There are several limitations to our study. A key limitation is the assumption that WGS, WES and the CGP were able to detect SNV, indel, CNA and SV events with the same sensitivity, but this will not always be the case. For example, WGS may not detect all mutations identified by WES and panel sequencing due to the much larger sequence read depth used in these approaches; similarly, all gene fusion events may not be detectable by the CGP. Additionally, some studies show that identification of CNA from WES can be problematic due to the heterogeneous enrichment of exons, resulting in some regions with very low coverage which may lead to missed or incorrect CNA calls or may be more prone to batch effects than WGS. Issues pertaining to uneven coverage have been reported in multiple other studies,51, 52, 53, 54; however, there have been substantial improvements in library preparation methods to overcome these issues, and bioinformatic tools such as Sequenza have shown high sensitivity and accuracy for CNA detection from WES. Another assumption made was that the HGP was not able to detect CNAs. The HGP we used in this study was based on the TruSeq panel which is not designed to detect CNA; however, newer targeted panels such as the AmpliSeq™ for Illumina Focus Panel are able to interrogate SNVs, indels and CNAs from 52 genes relevant to multiple solid tumour types. Future studies that undertake sequencing of the same DNA samples using WGS, WES and panels should be conducted to directly compare approaches to identify actionable events and assess the clinical benefit they may provide.

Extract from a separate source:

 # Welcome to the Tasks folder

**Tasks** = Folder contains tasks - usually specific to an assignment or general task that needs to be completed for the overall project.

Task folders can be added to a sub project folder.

The ability to detect somatic mutations will influence the estimation of TMB. The Cancer Research TMB Harmonization Project is bringing together a team of experts to establish a uniform approach to measure and report TMB across different sequencing panels. A high TMB may indicate patients who will respond to checkpoint blockade immunotherapy, and as such, the FDA has approved the use of PD-1 inhibitors as a therapy for all solid tumours with a TMB ≥10 mutations/Mb as measured by the FoundationOne CDx assay. Even so, in the literature, the definition of what constitutes a high TMB is not clear, as some studies have suggested that a TMB of >16 has a survival benefit, while others used 10 mutations/Mb as a cut-off. Reporting of TMB calculations has not been consistent, with some studies using different platforms to estimate TMB. Within the literature, the approach used to calculate TMB is not uniform, with some studies using all mutations and others using only non-synonymous mutations. We agree with previous studies reporting that TMB estimations from CGP correlate well with WES and WGS; however, this was only true for some cancer types, as similar to other studies we found that correlations are poor for tumour types with low TMB, even with larger panels.61, 62, 63 Despite TMB correlations being poor in tumour types with low mutation frequency, it can be argued that these tumours are unlikely to respond to immunotherapy and thus may not be clinically relevant. Nonetheless, our results support the need for harmonization of TMB estimations across sequencing platforms, and we suggest caution in the use of TMB thresholds when considering patients for immunotherapy.

In summary, genomics is becoming a cost-effective tool that can enable precision medicine by indicating which drugs may be most suitable for cancer patients. Many drugs that are approved or in testing have been developed for specific cancer types; however, there is a large opportunity to repurpose cancer drugs. Comprehensive sequencing is an invaluable source of information to guide clinical decisions by facilitating precision medicine and provides a wealth of information for future studies.